Cornelius Vanderbilt lived from 1794 to 1877, when there was no income tax; Andrew Carnegie lived in the US from 1848 to 1919, and he would only have paid income tax in the last six years of his life. Government receipts and expenditures were single-digit percent of GDP back then.

I do wish the wealthy of today were more familiar with the concept of noblesse oblige, and laud Carnegie's devotion to philanthropy, but you couldn't be more wrong with your statement that those people lived in a time of much higher taxation. On the contrary, American government of those times was very, very small, compared to the almost 40% of GDP that it is now.

> think about how Bill Gates hasn't written a line of code in 40 years

> Someone with a higher lifetime contribution to the company can be making less simply because Bill was there first.

Your engineering manager or CTO doesn't write code yet is paid more than you. There's value in directing labor and capital, and putting them together in a prudent way.

If Bill Gates wasn't there to be first, would there be a Microsoft that an employee would be contributing to? Risk and reward go hand in hand, and someone getting paid a handsome salary like clockwork is agreeing to take a small risk for a small slice of the output.

Henry Ford didn't toil away at the assembly line putting cars together; he came up with the whole idea and employed people to execute his vision, without which none of it would have existed to begin with. Seems like implicit to your argument is the idea that the capitalists are neither necessary nor sufficient to these great commercial successes, and it would have spontaneously erupted among the proletariat without them.

> Then you aren't looking hard enough.

OK, let me look harder. It's actually pretty hard, because the US is by most measures one of the richest countries in the world, even for the average person. For median disposable income per person (adjusted for purchasing power), the US tops the list; there is no country where the median person has more money to spend on what they choose to spend it on.

For another measure, look at the GDP (again, PPP) per capita; there are a handful (literally) of countries higher than the US -- Ireland, Luxembourg, Liechtenstein, Singapore, Qatar, Monaco, Macau, UAE, Bermuda, Switzerland, Isle of Man, and Norway. Most of them are some combination of a tiny tax haven or a petro-state, with Ireland, Singapore, and Switzerland being exceptions, all three of which have a lower government expenditure as a fraction of GDP than the US.

Ireland is famous for low corporate taxes; the average worker in Switzerland pays a lower tax rate than the average worker here; and Singapore is basically a tax haven, with no capital gains tax and low top tax rates, and a remarkably efficient government at only 15% of GDP (seriously, this is the best in the developed world).

Where is your evidence that higher taxation and more redistribution would lead to a better outcome for the median person in the US?

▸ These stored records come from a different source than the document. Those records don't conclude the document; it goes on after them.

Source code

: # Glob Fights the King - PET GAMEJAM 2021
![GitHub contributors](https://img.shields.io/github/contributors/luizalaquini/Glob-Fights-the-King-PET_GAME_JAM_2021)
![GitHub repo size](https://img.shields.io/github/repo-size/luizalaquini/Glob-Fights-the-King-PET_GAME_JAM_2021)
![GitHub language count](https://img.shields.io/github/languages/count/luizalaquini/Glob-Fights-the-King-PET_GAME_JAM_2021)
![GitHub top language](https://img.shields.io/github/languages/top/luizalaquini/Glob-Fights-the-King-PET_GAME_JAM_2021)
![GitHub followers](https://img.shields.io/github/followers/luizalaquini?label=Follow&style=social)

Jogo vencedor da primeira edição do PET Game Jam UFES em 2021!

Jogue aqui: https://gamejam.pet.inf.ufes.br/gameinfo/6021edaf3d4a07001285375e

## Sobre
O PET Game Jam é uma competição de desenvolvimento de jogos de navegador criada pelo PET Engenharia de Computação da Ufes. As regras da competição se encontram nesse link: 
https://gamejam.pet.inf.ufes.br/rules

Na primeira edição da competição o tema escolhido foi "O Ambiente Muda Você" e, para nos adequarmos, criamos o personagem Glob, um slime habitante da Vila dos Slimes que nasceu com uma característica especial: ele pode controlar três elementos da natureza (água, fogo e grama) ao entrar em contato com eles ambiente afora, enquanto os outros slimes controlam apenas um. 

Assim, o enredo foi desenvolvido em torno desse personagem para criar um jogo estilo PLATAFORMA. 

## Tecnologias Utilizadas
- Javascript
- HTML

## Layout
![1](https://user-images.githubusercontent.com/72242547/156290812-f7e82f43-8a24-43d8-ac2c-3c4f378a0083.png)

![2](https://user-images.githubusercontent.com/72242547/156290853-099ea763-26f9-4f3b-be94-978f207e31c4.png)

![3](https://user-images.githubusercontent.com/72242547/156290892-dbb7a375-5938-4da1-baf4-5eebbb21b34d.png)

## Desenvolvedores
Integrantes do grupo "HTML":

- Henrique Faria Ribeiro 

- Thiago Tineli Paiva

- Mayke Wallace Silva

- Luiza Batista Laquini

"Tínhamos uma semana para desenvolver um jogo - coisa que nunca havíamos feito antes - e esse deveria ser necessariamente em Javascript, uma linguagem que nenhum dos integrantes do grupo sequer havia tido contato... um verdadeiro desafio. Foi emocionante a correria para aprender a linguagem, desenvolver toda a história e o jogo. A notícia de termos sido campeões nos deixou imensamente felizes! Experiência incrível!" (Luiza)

> Also Vanderbilt and Carnegie existed during a time of much higher taxation

My bad, I was under the impression that the corporate tax rate was higher in the 1910s->1920s

> Your engineering manager or CTO doesn't write code yet is paid more than you. There's value in directing labor and capital, and putting them together in a prudent way.

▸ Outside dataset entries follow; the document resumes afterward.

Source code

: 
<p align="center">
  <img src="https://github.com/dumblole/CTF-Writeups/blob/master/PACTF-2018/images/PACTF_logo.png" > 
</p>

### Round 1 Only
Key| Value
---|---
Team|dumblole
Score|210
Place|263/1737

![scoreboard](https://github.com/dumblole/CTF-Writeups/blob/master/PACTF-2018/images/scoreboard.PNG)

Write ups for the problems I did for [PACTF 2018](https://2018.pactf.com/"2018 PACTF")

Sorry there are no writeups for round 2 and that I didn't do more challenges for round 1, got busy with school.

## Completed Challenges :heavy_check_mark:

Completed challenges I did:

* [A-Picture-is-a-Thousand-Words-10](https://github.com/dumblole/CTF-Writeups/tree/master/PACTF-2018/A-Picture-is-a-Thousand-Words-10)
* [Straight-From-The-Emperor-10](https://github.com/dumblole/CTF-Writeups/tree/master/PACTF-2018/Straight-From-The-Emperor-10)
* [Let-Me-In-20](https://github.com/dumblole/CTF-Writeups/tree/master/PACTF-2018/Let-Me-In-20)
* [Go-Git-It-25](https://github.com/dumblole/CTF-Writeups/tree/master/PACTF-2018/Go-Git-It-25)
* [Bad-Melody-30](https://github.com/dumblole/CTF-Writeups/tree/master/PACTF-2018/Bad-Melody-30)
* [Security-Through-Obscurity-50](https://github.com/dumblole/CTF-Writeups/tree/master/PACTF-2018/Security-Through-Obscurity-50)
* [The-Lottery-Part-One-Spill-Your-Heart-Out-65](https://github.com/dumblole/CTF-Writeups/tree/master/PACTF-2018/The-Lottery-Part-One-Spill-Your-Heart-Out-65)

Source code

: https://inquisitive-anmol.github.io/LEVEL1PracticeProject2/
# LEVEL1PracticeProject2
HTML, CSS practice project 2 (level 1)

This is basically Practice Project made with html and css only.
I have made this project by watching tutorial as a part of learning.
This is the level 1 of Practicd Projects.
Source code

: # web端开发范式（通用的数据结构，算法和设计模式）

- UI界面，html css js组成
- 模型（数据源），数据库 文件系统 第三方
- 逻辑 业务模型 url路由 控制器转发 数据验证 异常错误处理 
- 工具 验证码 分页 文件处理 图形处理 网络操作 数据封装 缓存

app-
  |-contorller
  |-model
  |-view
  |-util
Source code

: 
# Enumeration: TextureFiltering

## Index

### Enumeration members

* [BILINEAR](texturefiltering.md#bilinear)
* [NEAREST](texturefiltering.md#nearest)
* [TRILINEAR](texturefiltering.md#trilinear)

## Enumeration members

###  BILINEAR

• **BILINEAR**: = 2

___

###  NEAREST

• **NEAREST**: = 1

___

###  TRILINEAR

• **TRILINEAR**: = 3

I think the main question is how much of this can be measured and what is it worth? Sure it has value but I personally don't think the value is quantitatively different in a way that justifies the huge pay difference between execs and laborers, nor qualitatively different in a way that makes CEO pay be in ownership. I think that these distinctions are more to enforce a class system. If the idea is that a CEO's performance is tied to share price, therefore they should be rewarded in shares, then why doesn't that logic extend to all workers?

> For another measure, look at the GDP (again, PPP) per capita

GDP per capita doesn't really mean much because of averaging, I will address the median though:

> For median disposable income per person (adjusted for purchasing power), the US tops the list

Here are the numbers I found where US is third:

https://www.oecd-ilibrary.org/sites/45ae3dae-en/index.html?i....

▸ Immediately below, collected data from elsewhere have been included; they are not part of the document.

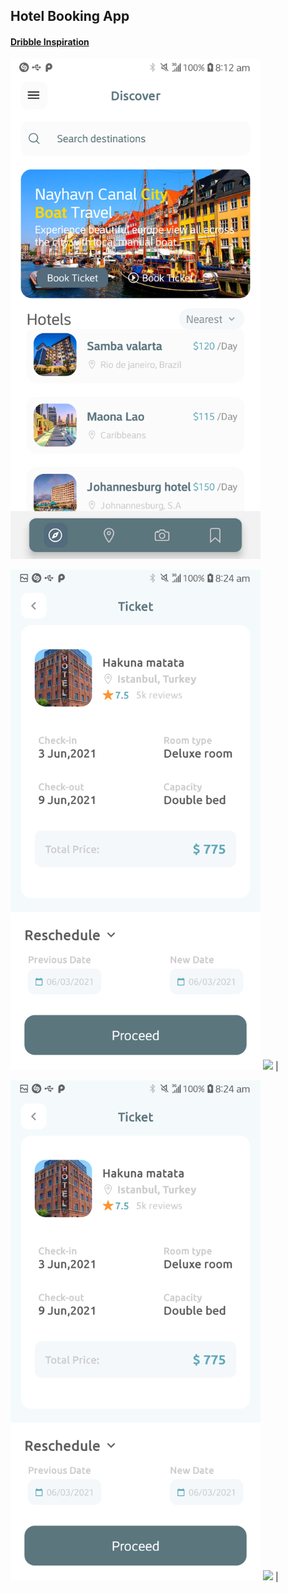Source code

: ## Hotel Booking App

#### [Dribble Inspiration](https://dribbble.com/shots/15795641-Booking-Hotel-Mobile-app)

<img src="screenshots/hba-1.png" width="400">

<img src="screenshots/hba-3.png" width="400"> <img src="screenshots/trb-3.png" width="400"> |

<img src="screenshots/hba-3.png" width="400"> <img src="screenshots/trb-3.png" width="400"> |
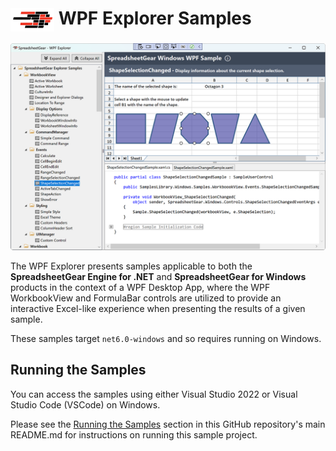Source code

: # <img src="../images/logo-sg.svg" style="width: 70px; vertical-align: middle;" alt="SpreadsheetGear Logo"> WPF Explorer Samples
![Screenshot of the WPF Explorer](screenshot.png)

The WPF Explorer presents samples applicable to both the **SpreadsheetGear Engine for .NET** and **SpreadsheetGear for Windows** products in the context of a WPF Desktop App, where the WPF WorkbookView and FormulaBar controls are utilized to provide an interactive Excel-like experience when presenting the results of a given sample.  

These samples target `net6.0-windows` and so requires running on Windows.


## Running the Samples
You can access the samples using either Visual Studio 2022 or Visual Studio Code (VSCode) on Windows.

Please see the <a href="../#section-running-the-samples">Running the Samples</a> section in this GitHub repository's main README.md for instructions on running this sample project.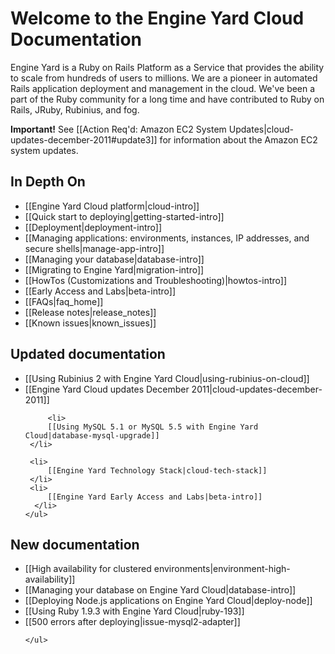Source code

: # Welcome to the Engine Yard Cloud Documentation

Engine Yard is a Ruby on Rails Platform as a Service that provides the ability to scale from hundreds of users to millions. We are a pioneer in automated Rails application deployment and management in the cloud. We've been a part of the Ruby community for a long time and have contributed to Ruby on Rails, JRuby, Rubinius, and fog.

**Important!** See [[Action Req'd: Amazon EC2 System Updates|cloud-updates-december-2011#update3]] for information about the Amazon EC2 system updates. 

## In Depth On
* [[Engine Yard Cloud platform|cloud-intro]]
* [[Quick start to deploying|getting-started-intro]]
* [[Deployment|deployment-intro]]
* [[Managing applications: environments, instances, IP addresses, and secure shells|manage-app-intro]]
* [[Managing your database|database-intro]]
* [[Migrating to Engine Yard|migration-intro]]
* [[HowTos (Customizations and Troubleshooting)|howtos-intro]]
* [[Early Access and Labs|beta-intro]]
* [[FAQs|faq_home]]
* [[Release notes|release_notes]]
* [[Known issues|known_issues]]

<div class="split">
  <div class="col col-first">
    <h2>Updated documentation</h2>
    <ul>
  	 	<li>
			 [[Using Rubinius 2 with Engine Yard Cloud|using-rubinius-on-cloud]]
		</li>	
		<li>
		     [[Engine Yard Cloud updates December 2011|cloud-updates-december-2011]]
		</li>
		
		 <li>
	     [[Using MySQL 5.1 or MySQL 5.5 with Engine Yard Cloud|database-mysql-upgrade]]
     </li>
	 
	 <li>
         [[Engine Yard Technology Stack|cloud-tech-stack]]
     </li>
     <li>
         [[Engine Yard Early Access and Labs|beta-intro]]
      </li>
    </ul>   

  </div>
  
  <div class="col col-last">
    <h2>New documentation</h2>
    <ul> 
	  <li>
         [[High availability for clustered environments|environment-high-availability]]
      </li>
	  <li>
	     [[Managing your database on Engine Yard Cloud|database-intro]]
	  </li>
      <li>
         [[Deploying Node.js applications on Engine Yard Cloud|deploy-node]]
      </li>
      <li>
         [[Using Ruby 1.9.3 with Engine Yard Cloud|ruby-193]]
      </li>
      <li>
	 [[500 errors after deploying|issue-mysql2-adapter]]
      </li>
     
    </ul>
  </div>
</div>
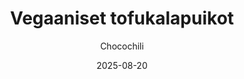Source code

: ---
title: "Vegaaniset tofukalapuikot"
image: "https://vegaanibotti.lauravuo.me/2025/08/2025-08-20_small.png"
date: 2025-08-20
receipt_url: "https://chocochili.net/2019/10/vegaaniset-tofukalapuikot/"
author: "Chocochili"
---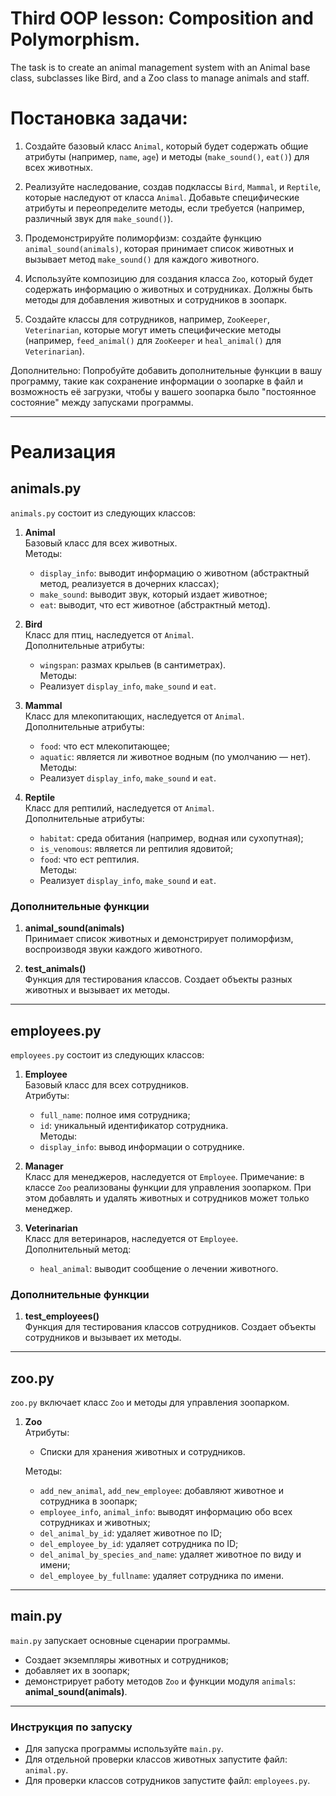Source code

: # Third OOP lesson: Composition and Polymorphism. 
The task is to create an animal management system with an Animal base class, subclasses like Bird, and a Zoo class to manage animals and staff.

# Постановка задачи: 
1. Создайте базовый класс `Animal`, который будет содержать общие атрибуты (например, `name`, `age`) и методы (`make_sound()`, `eat()`) для всех животных.

2. Реализуйте наследование, создав подклассы `Bird`, `Mammal`, и `Reptile`, которые наследуют от класса `Animal`. Добавьте специфические атрибуты и переопределите методы, если требуется (например, различный звук для `make_sound()`).

3. Продемонстрируйте полиморфизм: создайте функцию `animal_sound(animals)`, которая принимает список животных и вызывает метод `make_sound()` для каждого животного.

4. Используйте композицию для создания класса `Zoo`, который будет содержать информацию о животных и сотрудниках. Должны быть методы для добавления животных и сотрудников в зоопарк.

5. Создайте классы для сотрудников, например, `ZooKeeper`, `Veterinarian`, которые могут иметь специфические методы (например, `feed_animal()` для `ZooKeeper` и `heal_animal()` для `Veterinarian`).


Дополнительно:
Попробуйте добавить дополнительные функции в вашу программу, такие как сохранение информации о зоопарке в файл и возможность её загрузки, чтобы у вашего зоопарка было "постоянное состояние" между запусками программы.

---

# Реализация

## animals.py  

`animals.py` состоит из следующих классов:  
1. **Animal**  
   Базовый класс для всех животных.  
   Методы:  
   - `display_info`: выводит информацию о животном (абстрактный метод, реализуется в дочерних классах);
   - `make_sound`: выводит звук, который издает животное;
   - `eat`: выводит, что ест животное (абстрактный метод).  

2. **Bird**  
   Класс для птиц, наследуется от `Animal`.  
   Дополнительные атрибуты:  
   - `wingspan`: размах крыльев (в сантиметрах).  
   Методы:  
   - Реализует `display_info`, `make_sound` и `eat`.  

3. **Mammal**  
   Класс для млекопитающих, наследуется от `Animal`.  
   Дополнительные атрибуты:  
   - `food`: что ест млекопитающее;
   - `aquatic`: является ли животное водным (по умолчанию — нет).  
   Методы:  
   - Реализует `display_info`, `make_sound` и `eat`.  

4. **Reptile**  
   Класс для рептилий, наследуется от `Animal`.  
   Дополнительные атрибуты:  
   - `habitat`: среда обитания (например, водная или сухопутная);
   - `is_venomous`: является ли рептилия ядовитой;
   - `food`: что ест рептилия.  
   Методы:  
   - Реализует `display_info`, `make_sound` и `eat`.  

### Дополнительные функции  

1. **animal_sound(animals)**  
   Принимает список животных и демонстрирует полиморфизм, воспроизводя звуки каждого животного.  

2. **test_animals()**  
   Функция для тестирования классов. Создает объекты разных животных и вызывает их методы.  

---

## employees.py

`employees.py` состоит из следующих классов:  
1. **Employee**  
   Базовый класс для всех сотрудников.  
   Атрибуты:  
   - `full_name`: полное имя сотрудника;
   - `id`: уникальный идентификатор сотрудника.  
   Методы:  
   - `display_info`: вывод информации о сотруднике.  

2. **Manager**  
   Класс для менеджеров, наследуется от `Employee`. Примечание: в классе `Zoo` реализованы функции для управления зоопарком. При этом добавлять и удалять животных и сотрудников может только менеджер.
 
3. **Veterinarian**  
   Класс для ветеринаров, наследуется от `Employee`.  
   Дополнительный метод:  
   - `heal_animal`: выводит сообщение о лечении животного.  

### Дополнительные функции  

1. **test_employees()**  
   Функция для тестирования классов сотрудников. Создает объекты сотрудников и вызывает их методы.  

---

## zoo.py  

`zoo.py` включает класс `Zoo` и методы для управления зоопарком.  

1. **Zoo**  
   Атрибуты:  
   - Списки для хранения животных и сотрудников.  

   Методы:  
   - `add_new_animal`, `add_new_employee`: добавляют животное и сотрудника в зоопарк;
   - `employee_info`, `animal_info`: выводят информацию обо всех сотрудниках и животных;  
   - `del_animal_by_id`: удаляет животное по ID;
   - `del_employee_by_id`: удаляет сотрудника по ID;
   - `del_animal_by_species_and_name`: удаляет животное по виду и имени;
   - `del_employee_by_fullname`: удаляет сотрудника по имени.  

---

## main.py  

`main.py` запускает основные сценарии программы.  
- Создает экземпляры животных и сотрудников;  
- добавляет их в зоопарк;
- демонстрирует работу методов `Zoo` и функции модуля `animals`: **animal_sound(animals)**.

---

### Инструкция по запуску  

- Для запуска программы используйте `main.py`.
- Для отдельной проверки классов животных запустите файл: `animal.py`.
- Для проверки классов сотрудников запустите файл: `employees.py`.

Disposable income is post-tax. I would like to see normalization where we take things like education, healthcare, housing, and childcare costs that are covered by social democracies and add that to their disposable income, or subtract it from ours. We could even factor in household debt. Even better would be to take that normalized score and divide it by working hours. There's also the question of personal freedoms, how much agency does an individual have in their workplace, in the home the own or rent, wrt healthcare, etc. There is more to qol than just having money to spend.

> Most of them are some combination of a tiny tax haven or a petro-state

I think that the US being the world's reserve currency affords us some sort of status akin to being a tax haven or petro state, no?

> Where is your evidence that higher taxation and more redistribution would lead to a better outcome for the median person in the US?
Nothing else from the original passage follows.